## EXERCISE PROMPT
A full, exact copy of the listing is needed, with images omitted.

## STUDY MATERIAL

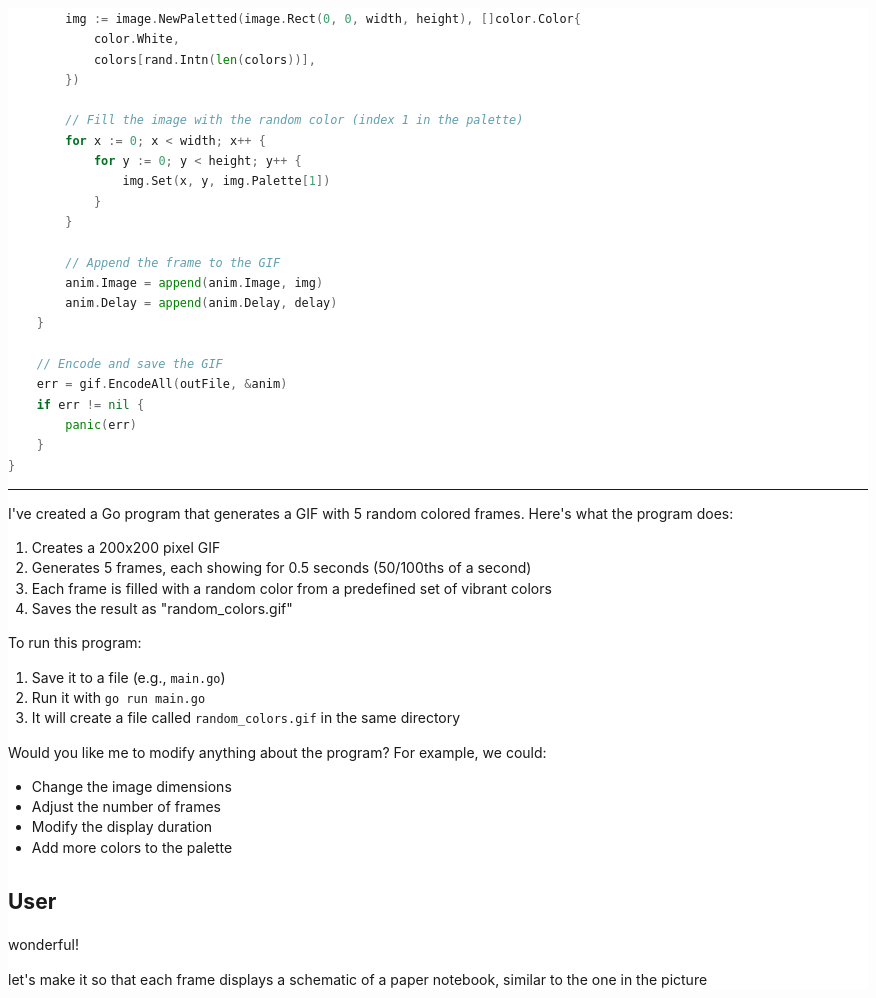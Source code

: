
 ```go
		img := image.NewPaletted(image.Rect(0, 0, width, height), []color.Color{
			color.White,
			colors[rand.Intn(len(colors))],
		})

		// Fill the image with the random color (index 1 in the palette)
		for x := 0; x < width; x++ {
			for y := 0; y < height; y++ {
				img.Set(x, y, img.Palette[1])
			}
		}

		// Append the frame to the GIF
		anim.Image = append(anim.Image, img)
		anim.Delay = append(anim.Delay, delay)
	}

	// Encode and save the GIF
	err = gif.EncodeAll(outFile, &anim)
	if err != nil {
		panic(err)
	}
}
```
---

I've created a Go program that generates a GIF with 5 random colored frames. Here's what the program does:

1.  Creates a 200x200 pixel GIF
2.  Generates 5 frames, each showing for 0.5 seconds (50/100ths of a second)
3.  Each frame is filled with a random color from a predefined set of vibrant colors
4.  Saves the result as "random\_colors.gif"

To run this program:

1.  Save it to a file (e.g., `main.go`)
2.  Run it with `go run main.go`
3.  It will create a file called `random_colors.gif` in the same directory

Would you like me to modify anything about the program? For example, we could:

*   Change the image dimensions
*   Adjust the number of frames
*   Modify the display duration
*   Add more colors to the palette

## User
wonderful!

let's make it so that each frame displays a schematic of a paper notebook, similar to the one in the picture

## EXERCISE SOLUTION
Source code

:
 ```go
		img := image.NewPaletted(image.Rect(0, 0, width, height), []color.Color{
			color.White,
			colors[rand.Intn(len(colors))],
		})

		// Fill the image with the random color (index 1 in the palette)
		for x := 0; x < width; x++ {
			for y := 0; y < height; y++ {
				img.Set(x, y, img.Palette[1])
			}
		}

		// Append the frame to the GIF
		anim.Image = append(anim.Image, img)
		anim.Delay = append(anim.Delay, delay)
	}

	// Encode and save the GIF
	err = gif.EncodeAll(outFile, &anim)
	if err != nil {
		panic(err)
	}
}
```
---

I've created a Go program that generates a GIF with 5 random colored frames. Here's what the program does:

1.  Creates a 200x200 pixel GIF
2.  Generates 5 frames, each showing for 0.5 seconds (50/100ths of a second)
3.  Each frame is filled with a random color from a predefined set of vibrant colors
4.  Saves the result as "random\_colors.gif"

To run this program:

1.  Save it to a file (e.g., `main.go`)
2.  Run it with `go run main.go`
3.  It will create a file called `random_colors.gif` in the same directory

Would you like me to modify anything about the program? For example, we could:

*   Change the image dimensions
*   Adjust the number of frames
*   Modify the display duration
*   Add more colors to the palette

## User
wonderful!

let's make it so that each frame displays a schematic of a paper notebook, similar to the one in the picture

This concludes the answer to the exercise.